**Your objective**
Output exactly the lines that run from the line with "### Single Processor" to the end of the material, both ends included, and no other lines.

(Beginning of Information given)

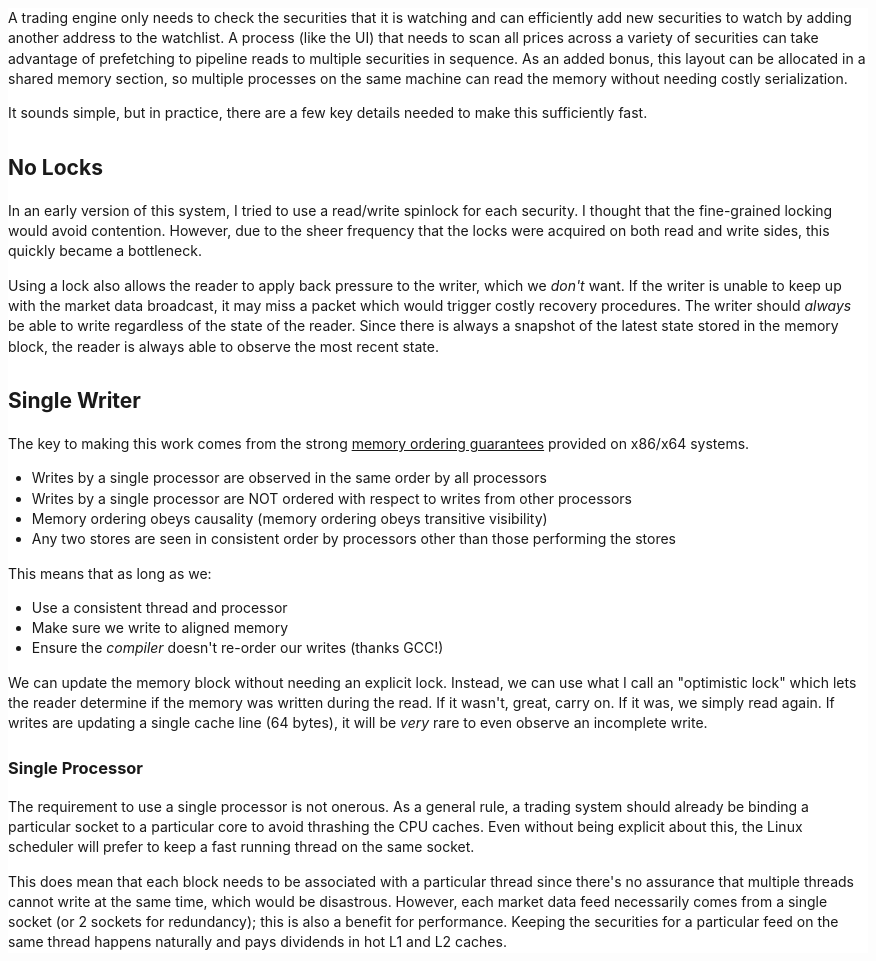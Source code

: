 A trading engine only needs to check the securities that it is watching and can efficiently add new securities to watch by adding another address to the watchlist.  A process (like the UI) that needs to scan all prices across a variety of securities can take advantage of prefetching to pipeline reads to multiple securities in sequence. As an added bonus, this layout can be allocated in a shared memory section, so multiple processes on the same machine can read the memory without needing costly serialization.

It sounds simple, but in practice, there are a few key details needed to make this sufficiently fast.  

## No Locks

In an early version of this system, I tried to use a read/write spinlock for each security. I thought that the fine-grained locking would avoid contention.  However, due to the sheer frequency that the locks were acquired on both read and write sides, this quickly became a bottleneck.

Using a lock also allows the reader to apply back pressure to the writer, which we *don't* want.  If the writer is unable to keep up with the market data broadcast, it may miss a packet which would trigger costly recovery procedures.  The writer should *always* be able to write regardless of the state of the reader.  Since there is always a snapshot of the latest state stored in the memory block, the reader is always able to observe the most recent state.


## Single Writer

The key to making this work comes from the strong [memory ordering guarantees](https://software.intel.com/en-us/download/intel-64-and-ia-32-architectures-sdm-volume-3a-system-programming-guide-part-1) provided on x86/x64 systems. 

* Writes by a single processor are observed in the same order by all processors
* Writes by a single processor are NOT ordered with respect to writes from other processors
* Memory ordering obeys causality (memory ordering obeys transitive visibility)
* Any two stores are seen in consistent order by processors other than those performing the stores

This means that as long as we:

* Use a consistent thread and processor 
* Make sure we write to aligned memory
* Ensure the *compiler* doesn't re-order our writes (thanks GCC!)

We can update the memory block without needing an explicit lock.  Instead, we can use what I call an "optimistic lock" which lets the reader determine if the memory was written during the read.  If it wasn't, great, carry on. If it was, we simply read again.  If writes are updating a single cache line (64 bytes), it will be _very_ rare to even observe an incomplete write.

### Single Processor

The requirement to use a single processor is not onerous. As a general rule, a trading system should already be binding a particular socket to a particular core to avoid thrashing the CPU caches.  Even without being explicit about this, the Linux scheduler will prefer to keep a fast running thread on the same socket.

This does mean that each block needs to be associated with a particular thread since there's no assurance that multiple threads cannot write at the same time, which would be disastrous.  However, each market data feed necessarily comes from a single socket (or 2 sockets for redundancy); this is also a benefit for performance.  Keeping the securities for a particular feed on the same thread happens naturally and pays dividends in hot L1 and L2 caches.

(End of Information given)

**Problem solution**
### Single Processor

The requirement to use a single processor is not onerous. As a general rule, a trading system should already be binding a particular socket to a particular core to avoid thrashing the CPU caches.  Even without being explicit about this, the Linux scheduler will prefer to keep a fast running thread on the same socket.

This does mean that each block needs to be associated with a particular thread since there's no assurance that multiple threads cannot write at the same time, which would be disastrous.  However, each market data feed necessarily comes from a single socket (or 2 sockets for redundancy); this is also a benefit for performance.  Keeping the securities for a particular feed on the same thread happens naturally and pays dividends in hot L1 and L2 caches.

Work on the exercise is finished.